Hitler's jealousy and possessiveness of his niece made her life increasingly claustrophobic, especially after she moved in with him to a fancy nine room apartment in Munich. Everywhere she went, she had two Nazi chaperons and had to be back home precisely at the time her uncle ordered. She couldn't do anything without his permission. And each time she tried to get free of her uncle's constraints, he tightened his grip.
Hitler's stormy relationship with Geli worsened. There were many loud arguments.
In September of 1931, Hitler ordered her to stay at his apartment and not go to Vienna while he was away. This made her furious. A huge argument followed. She desperately wanted to go. Hitler said no.

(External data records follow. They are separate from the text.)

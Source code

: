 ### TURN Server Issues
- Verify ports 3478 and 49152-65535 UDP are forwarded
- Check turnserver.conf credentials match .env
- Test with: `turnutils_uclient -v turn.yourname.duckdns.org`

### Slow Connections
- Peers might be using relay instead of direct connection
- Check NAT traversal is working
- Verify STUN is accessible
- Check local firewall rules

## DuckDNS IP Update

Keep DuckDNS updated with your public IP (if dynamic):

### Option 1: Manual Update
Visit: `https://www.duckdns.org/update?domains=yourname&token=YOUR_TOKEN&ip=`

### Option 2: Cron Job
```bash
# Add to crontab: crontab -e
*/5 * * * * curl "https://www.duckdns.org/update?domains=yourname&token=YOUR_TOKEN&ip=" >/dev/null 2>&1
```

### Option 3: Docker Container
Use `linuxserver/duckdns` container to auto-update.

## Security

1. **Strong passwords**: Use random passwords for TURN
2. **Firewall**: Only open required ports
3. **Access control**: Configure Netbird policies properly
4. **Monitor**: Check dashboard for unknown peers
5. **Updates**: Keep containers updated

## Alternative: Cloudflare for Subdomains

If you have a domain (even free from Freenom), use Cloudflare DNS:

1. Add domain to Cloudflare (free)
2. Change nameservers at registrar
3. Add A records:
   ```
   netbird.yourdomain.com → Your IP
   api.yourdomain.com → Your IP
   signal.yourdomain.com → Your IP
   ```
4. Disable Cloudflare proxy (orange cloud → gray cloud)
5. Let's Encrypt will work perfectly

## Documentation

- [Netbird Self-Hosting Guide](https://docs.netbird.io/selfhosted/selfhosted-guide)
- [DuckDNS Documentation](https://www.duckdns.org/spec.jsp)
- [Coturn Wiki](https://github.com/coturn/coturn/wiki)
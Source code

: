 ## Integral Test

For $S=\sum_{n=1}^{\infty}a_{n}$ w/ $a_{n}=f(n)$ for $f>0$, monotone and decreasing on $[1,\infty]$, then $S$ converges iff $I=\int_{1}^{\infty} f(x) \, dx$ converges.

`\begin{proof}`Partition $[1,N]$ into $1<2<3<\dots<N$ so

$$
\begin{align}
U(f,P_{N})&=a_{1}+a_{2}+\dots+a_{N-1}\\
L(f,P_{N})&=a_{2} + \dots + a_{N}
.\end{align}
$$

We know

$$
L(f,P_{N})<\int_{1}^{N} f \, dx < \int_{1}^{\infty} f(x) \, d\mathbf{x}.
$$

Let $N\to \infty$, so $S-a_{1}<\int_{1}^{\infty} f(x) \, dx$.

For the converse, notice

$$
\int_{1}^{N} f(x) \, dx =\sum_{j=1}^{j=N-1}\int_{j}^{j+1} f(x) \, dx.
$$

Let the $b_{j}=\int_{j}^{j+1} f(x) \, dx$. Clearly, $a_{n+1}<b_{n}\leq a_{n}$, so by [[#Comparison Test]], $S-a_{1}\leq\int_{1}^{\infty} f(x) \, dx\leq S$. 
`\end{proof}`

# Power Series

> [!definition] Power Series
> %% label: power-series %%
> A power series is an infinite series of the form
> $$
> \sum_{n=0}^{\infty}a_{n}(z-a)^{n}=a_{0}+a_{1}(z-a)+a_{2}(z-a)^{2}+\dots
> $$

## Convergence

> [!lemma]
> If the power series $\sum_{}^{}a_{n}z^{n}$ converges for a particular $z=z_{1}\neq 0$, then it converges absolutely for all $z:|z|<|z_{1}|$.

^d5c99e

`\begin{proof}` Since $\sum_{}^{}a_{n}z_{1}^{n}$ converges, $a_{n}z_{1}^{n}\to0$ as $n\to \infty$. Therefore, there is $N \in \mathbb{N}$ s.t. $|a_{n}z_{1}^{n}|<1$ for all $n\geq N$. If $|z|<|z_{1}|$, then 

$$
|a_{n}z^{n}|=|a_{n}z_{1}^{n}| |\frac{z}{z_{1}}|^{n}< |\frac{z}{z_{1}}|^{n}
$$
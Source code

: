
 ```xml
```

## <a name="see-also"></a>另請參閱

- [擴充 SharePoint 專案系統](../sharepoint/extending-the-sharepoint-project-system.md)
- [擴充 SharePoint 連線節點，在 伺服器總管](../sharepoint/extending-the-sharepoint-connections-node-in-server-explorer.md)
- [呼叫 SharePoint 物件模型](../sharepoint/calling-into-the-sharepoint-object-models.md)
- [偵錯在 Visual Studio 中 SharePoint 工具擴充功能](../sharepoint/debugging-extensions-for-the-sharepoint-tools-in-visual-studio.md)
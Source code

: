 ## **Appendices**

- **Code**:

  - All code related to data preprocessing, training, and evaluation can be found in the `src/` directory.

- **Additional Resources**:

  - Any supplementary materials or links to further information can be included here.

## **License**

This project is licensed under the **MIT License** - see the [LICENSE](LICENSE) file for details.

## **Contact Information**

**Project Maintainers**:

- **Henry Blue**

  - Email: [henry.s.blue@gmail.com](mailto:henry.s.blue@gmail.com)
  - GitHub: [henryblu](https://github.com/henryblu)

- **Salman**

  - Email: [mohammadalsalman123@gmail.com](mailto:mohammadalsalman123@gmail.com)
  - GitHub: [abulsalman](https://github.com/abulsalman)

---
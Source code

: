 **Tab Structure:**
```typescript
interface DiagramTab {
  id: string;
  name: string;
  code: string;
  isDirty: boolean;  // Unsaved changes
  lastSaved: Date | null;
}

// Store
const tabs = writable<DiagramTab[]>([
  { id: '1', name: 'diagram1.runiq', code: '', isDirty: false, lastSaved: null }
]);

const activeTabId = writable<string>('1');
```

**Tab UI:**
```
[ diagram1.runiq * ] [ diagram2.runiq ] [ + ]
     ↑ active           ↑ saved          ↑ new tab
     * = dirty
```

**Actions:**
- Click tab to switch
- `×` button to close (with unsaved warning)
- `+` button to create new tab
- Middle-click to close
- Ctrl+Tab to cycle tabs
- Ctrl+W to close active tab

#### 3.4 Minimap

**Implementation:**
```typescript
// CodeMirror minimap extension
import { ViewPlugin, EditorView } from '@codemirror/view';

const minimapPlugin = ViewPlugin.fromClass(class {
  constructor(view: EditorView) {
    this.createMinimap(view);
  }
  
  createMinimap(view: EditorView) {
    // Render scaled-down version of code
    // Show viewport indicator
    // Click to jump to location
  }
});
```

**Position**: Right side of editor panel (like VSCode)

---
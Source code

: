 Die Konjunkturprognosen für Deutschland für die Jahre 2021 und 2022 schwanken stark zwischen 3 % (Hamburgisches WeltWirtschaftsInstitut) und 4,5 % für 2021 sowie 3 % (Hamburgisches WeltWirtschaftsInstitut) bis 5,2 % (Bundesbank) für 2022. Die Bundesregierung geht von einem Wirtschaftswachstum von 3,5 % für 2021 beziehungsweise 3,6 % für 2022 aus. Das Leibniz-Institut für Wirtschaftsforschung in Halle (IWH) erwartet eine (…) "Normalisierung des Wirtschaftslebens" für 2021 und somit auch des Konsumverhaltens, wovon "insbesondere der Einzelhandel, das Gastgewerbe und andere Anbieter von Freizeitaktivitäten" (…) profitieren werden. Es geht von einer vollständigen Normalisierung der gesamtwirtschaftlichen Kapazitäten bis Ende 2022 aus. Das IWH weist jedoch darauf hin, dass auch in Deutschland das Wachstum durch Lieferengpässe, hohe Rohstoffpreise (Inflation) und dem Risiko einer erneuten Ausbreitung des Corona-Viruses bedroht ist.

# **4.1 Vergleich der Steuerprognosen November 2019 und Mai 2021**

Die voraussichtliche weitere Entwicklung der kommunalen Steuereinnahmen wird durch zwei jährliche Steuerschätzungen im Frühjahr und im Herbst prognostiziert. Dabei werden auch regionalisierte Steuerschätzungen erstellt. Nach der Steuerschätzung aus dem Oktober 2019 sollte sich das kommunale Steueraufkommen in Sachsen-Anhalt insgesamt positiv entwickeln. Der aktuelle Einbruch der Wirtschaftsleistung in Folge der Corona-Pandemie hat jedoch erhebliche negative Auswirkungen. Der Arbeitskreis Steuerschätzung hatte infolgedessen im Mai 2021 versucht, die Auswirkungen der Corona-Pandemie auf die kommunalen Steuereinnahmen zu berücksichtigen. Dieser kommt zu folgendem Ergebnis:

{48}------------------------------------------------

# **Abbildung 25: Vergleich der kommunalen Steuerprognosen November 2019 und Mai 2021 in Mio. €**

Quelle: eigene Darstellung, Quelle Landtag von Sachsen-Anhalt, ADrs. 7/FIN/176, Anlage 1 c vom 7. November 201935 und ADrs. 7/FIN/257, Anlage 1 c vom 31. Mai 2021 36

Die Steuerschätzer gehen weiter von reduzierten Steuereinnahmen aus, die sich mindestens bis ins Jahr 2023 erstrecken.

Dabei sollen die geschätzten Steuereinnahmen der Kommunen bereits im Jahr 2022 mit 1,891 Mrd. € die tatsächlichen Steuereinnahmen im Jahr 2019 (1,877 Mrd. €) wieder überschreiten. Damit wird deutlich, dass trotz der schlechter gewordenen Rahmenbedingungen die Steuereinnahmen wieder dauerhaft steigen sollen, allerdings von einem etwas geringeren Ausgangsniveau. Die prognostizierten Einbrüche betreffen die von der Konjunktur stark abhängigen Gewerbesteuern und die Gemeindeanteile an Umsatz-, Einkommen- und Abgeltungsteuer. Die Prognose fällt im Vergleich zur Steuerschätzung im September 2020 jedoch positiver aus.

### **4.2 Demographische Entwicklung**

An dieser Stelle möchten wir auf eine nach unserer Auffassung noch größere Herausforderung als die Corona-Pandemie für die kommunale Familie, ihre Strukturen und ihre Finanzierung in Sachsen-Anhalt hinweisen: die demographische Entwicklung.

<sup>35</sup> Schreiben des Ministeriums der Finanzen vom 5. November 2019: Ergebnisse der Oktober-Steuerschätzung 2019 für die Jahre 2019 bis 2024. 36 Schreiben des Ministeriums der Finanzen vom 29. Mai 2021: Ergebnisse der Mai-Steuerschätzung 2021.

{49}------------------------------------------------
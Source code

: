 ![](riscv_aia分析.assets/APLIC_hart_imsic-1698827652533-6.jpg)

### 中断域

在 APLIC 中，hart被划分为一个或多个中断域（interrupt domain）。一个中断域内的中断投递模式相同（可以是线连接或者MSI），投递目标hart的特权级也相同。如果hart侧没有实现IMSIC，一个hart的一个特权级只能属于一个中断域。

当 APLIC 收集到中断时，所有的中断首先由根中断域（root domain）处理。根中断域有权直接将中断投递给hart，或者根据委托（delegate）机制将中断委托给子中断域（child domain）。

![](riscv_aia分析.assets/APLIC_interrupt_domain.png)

As Hitler headed outside to his car to leave for an SA meeting, Geli went to the window and yelled down to him asking one more time if she could go. Hitler yelled back a stern "No!"
He departed with an uneasy feeling about the whole situation.
The next morning, on the way to Hamburg, Hitler's car was flagged down by a taxi. Rudolph Hess was on the telephone line back at the hotel Hitler had just left and wanted to speak to him immediately.
When Hitler picked up the phone there, he was told his niece had shot herself. In a frenzy, Hitler rushed back to Munich. But by the time he got back to his apartment, Geli's body had been already removed. She had shot herself through the heart with a pistol.
The love of his life was gone, and under horrible circumstances. To make matters worse, there were rumors in the press she might have been murdered, perhaps even on Hitler's orders. Hitler became deeply depressed and spent days pacing back and forth without stopping to eat or sleep.
Hermann Göring would later say Adolf Hitler was never the same after the suicide of his beloved niece. Hitler later said Geli was the only woman he ever loved. He always kept portraits of her hung on the wall, decorated with flowers on the anniversaries of her birth and death. Whenever he spoke of her, it was often with teary-eyed reverence.
Curiously, shortly after her death, Hitler looked with disdain on a piece of ham being served during breakfast and refused to eat it, saying it was like eating a corpse. From that moment on, he refused to eat meat.